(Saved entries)

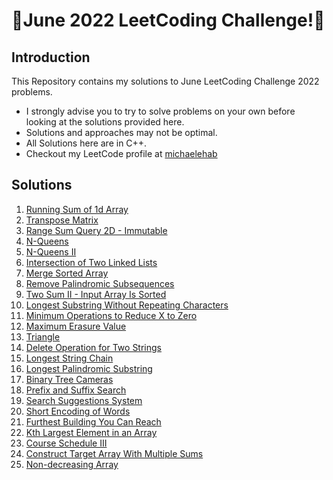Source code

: # 🏅June 2022 LeetCoding Challenge!🏅
## Introduction
This Repository contains my solutions to June LeetCoding Challenge 2022 problems.
* I strongly advise you to try to solve problems on your own before looking at the solutions provided here.
* Solutions and approaches may not be optimal.
* All Solutions here are in C++.
* Checkout my LeetCode profile at <a href="https://leetcode.com/michaelehab/">michaelehab</a>

## Solutions
1. <a href="./1480.Running-Sum-of-1d-Array.cpp">Running Sum of 1d Array</a>
2. <a href="./867.Transpose-Matrix.cpp">Transpose Matrix</a>
3. <a href="./304.Range-Sum-Query-2D-Immutable.cpp">Range Sum Query 2D - Immutable</a>
4. <a href="./51.N-Queens.cpp">N-Queens</a>
5. <a href="./52.N-Queens-II.cpp">N-Queens II</a>
6. <a href="./160.Intersection-of-Two-Linked-Lists.cpp">Intersection of Two Linked Lists</a>
7. <a href="./88.Merge-Sorted-Array.cpp">Merge Sorted Array</a>
8. <a href="./1332.Remove-Palindromic-Subsequences.cpp">Remove Palindromic Subsequences</a>
9. <a href="./167.Two-Sum-II-Input-Array-Is-Sorted.cpp">Two Sum II - Input Array Is Sorted</a>
10. <a href="./3.Longest-Substring-Without-Repeating-Characters.cpp">Longest Substring Without Repeating Characters</a>
11. <a href="./1658.Minimum-Operations-to-Reduce-X-to-Zero.cpp">Minimum Operations to Reduce X to Zero</a>
12. <a href="./1695.Maximum-Erasure-Value.cpp">Maximum Erasure Value</a>
13. <a href="./120.Triangle.cpp">Triangle</a>
14. <a href="./583.Delete-Operation-for-Two-Strings.cpp">Delete Operation for Two Strings</a>
15. <a href="./1048.Longest-String-Chain.cpp">Longest String Chain</a>
16. <a href="./5.Longest-Palindromic-Substring.cpp">Longest Palindromic Substring</a>
17. <a href="./968.Binary-Tree-Cameras.cpp">Binary Tree Cameras</a>
18. <a href="./745.Prefix-and-Suffix-Search.cpp">Prefix and Suffix Search</a>
19. <a href="./1268.Search-Suggestions-System.cpp">Search Suggestions System</a>
20. <a href="./820.Short-Encoding-of-Words.cpp">Short Encoding of Words</a>
21. <a href="./1642.Furthest-Building-You-Can-Reach.cpp">Furthest Building You Can Reach</a>
22. <a href="./215.Kth-Largest-Element-in-an-Array.cpp">Kth Largest Element in an Array</a>
23. <a href="./630.Course-Schedule-III.cpp">Course Schedule III</a>
24. <a href="./1354.Construct-Target-Array-With-Multiple-Sums.cpp">Construct Target Array With Multiple Sums</a>
25. <a href="./665.Non-decreasing-Array.cpp">Non-decreasing Array</a>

ACTIVITY – Find the word "Queens" in the entries. Copy each line that holds it.

RESPONSE TO THIS TASK –
4. <a href="./51.N-Queens.cpp">N-Queens</a>
5. <a href="./52.N-Queens-II.cpp">N-Queens II</a>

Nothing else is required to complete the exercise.